W ostatniej odsłonie meczu niesieni dopingiem gracze Iskry robili wszystko by wygrać. Początkowo to jednak goście odskoczyli na kilka punktów. W odrabianiu strat niezwykle ważną rolę odegrał Piotr Trepka, który najpierw celnie trafił za trzy, a później stanął na linii osobistych. Gdy po pierwszym celnym rzucie, drugi minął się z koszem nasz waleczny rozgrywający zebrał piłkę poczym został znów sfaulowany i tym razem przy rzutach wolnych się nie pomylił. Dobra gra w obronie zaowocowała kilkoma przechwytami i przewaga wciąż topniała. Na 4 minuty przed końcem Iskra prowadziła już 72:68 i niemała w tym zasługa skutecznie wchodzącego pod kosz „Nogala”. Wśród rywali natomiast zupełnie osamotniony był Miś, który nie mógł liczyć na kolegów, nawet gdy ci stawali na linii rzutów osobistych. A okazji do wykonywania tych rzutów było wiele. W ekipie gospodarzy za faule zejść musiał kapitan zespołu Janusz Sośniak, a faul techniczny dostał tym razem Tomek Milewski, który również nie zgadzał się z arbitrami. Ogólnie z 15 punktów w ostatniej kwarcie Sokół tylko 4 zdobył z gry. Zmiennik Sośniaka „Sari” trafił w końcówce natomiast bardzo ważne rzuty wolne i Iskra dzięki dobrej obronie wygrała mecz dwoma punktami 79:77.

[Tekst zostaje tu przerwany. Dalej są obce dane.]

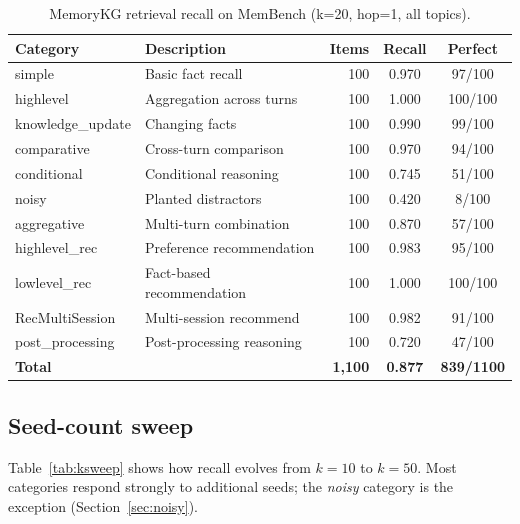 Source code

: \documentclass[11pt,a4paper]{article}
\begin{document}
\begin{table}[H]
\centering
\caption{MemoryKG retrieval recall on MemBench (k=20, hop=1, all topics).}
\label{tab:category_results}
\begin{tabular}{llrcc}
  \toprule
  \textbf{Category} & \textbf{Description} & \textbf{Items} & \textbf{Recall} & \textbf{Perfect} \\
  \midrule
  simple           & Basic fact recall          & 100 & 0.970 &  97/100 \\
  highlevel        & Aggregation across turns   & 100 & 1.000 & 100/100 \\
  knowledge\_update & Changing facts            & 100 & 0.990 &  99/100 \\
  comparative      & Cross-turn comparison      & 100 & 0.970 &  94/100 \\
  conditional      & Conditional reasoning      & 100 & 0.745 &  51/100 \\
  noisy            & Planted distractors        & 100 & 0.420 &   8/100 \\
  aggregative      & Multi-turn combination     & 100 & 0.870 &  57/100 \\
  highlevel\_rec    & Preference recommendation & 100 & 0.983 &  95/100 \\
  lowlevel\_rec     & Fact-based recommendation & 100 & 1.000 & 100/100 \\
  RecMultiSession  & Multi-session recommend    & 100 & 0.982 &  91/100 \\
  post\_processing  & Post-processing reasoning & 100 & 0.720 &  47/100 \\
  \midrule
  \textbf{Total}   &                            & \textbf{1,100} & \textbf{0.877} & \textbf{839/1100} \\
  \bottomrule
\end{tabular}
\end{table}

\subsection{Seed-count sweep}

Table~\ref{tab:ksweep} shows how recall evolves from $k{=}10$ to $k{=}50$.
Most categories respond strongly to additional seeds;
the \textit{noisy} category is the exception (Section~\ref{sec:noisy}).
\end{document}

Iskra\TYTAN Częstochowa – Sokół Łańcut 79:77 (22:22; 20:19; 16:21; 21:15)
Punkty dla Iskry\TYTAN-a:
Milewski 20(2×3), Szynkiel 11(1), Saran 10, Surówka 8, Sośniak 8(1) – Nogalski 14(2), Trepka 8(1).
Punkty dla Sokoła:
Miś 28, Ecka 19(2), Koszuta 10(2), Baran(1), Chromicz 4 – Bielecki 6(2), Romanek 1.
Po meczu trener Arkadiusz Urbańczyk powiedział:
Widać było, że drużyna rywali jest mocna, oni są zgrani bo grają ze sobą już w prawie niezmienionym składzie od kilku sezonów a w tym roku doszedł Chromicz. Widać jak to zgranie przekłada się na siłę rażenia z obwodu jak i z pod kosza. Na desce dziś Miś i Chromicz swoje zrobili, Miś dorzucił swoje punkty do tego i było ciężko. Potrafiliśmy odskoczyć na 5-6 punktów ale zabrakło tej przysłowiowej kropki nad i, żeby odskoczyć na dziesięć punktów i kontrolować mecz. Troszeczkę nerwowości i głupie straty sprawiły, że ten mecz był bardzo wyrównany. W końcówce zaowocowało to co było mówione na czasie czyli by nie rzucać z obwodu tylko raczej szukać gry jeden na jeden i próbować wejść pod kosz. Widać było, że sędziowie w końcówce zaczęli gwizdać w końcu te przewinienia.
Nie można było za bardzo eksploatować dziś Piotra Trepki ponieważ przed nami jeszcze jest pięć kolejek i on tu zagrał na własne ryzyko. Rafał Motyl natomiast cierpi na poważniejszy uraz. Zabiegi nic nie pomogły i okazało się, że to nie jest zwichnięcie tylko pękniecie i nie zagra przynajmniej przez 2 tygodnie. Jest to duże osłabienie bo teraz mam małe pole manewru i każdy z tej szóstki, która gra spędza na parkiecie ponad 20 minut i jak tak pogramy jeszcze ze trzy mecze to już nie będzie mowy o żadnej świeżości.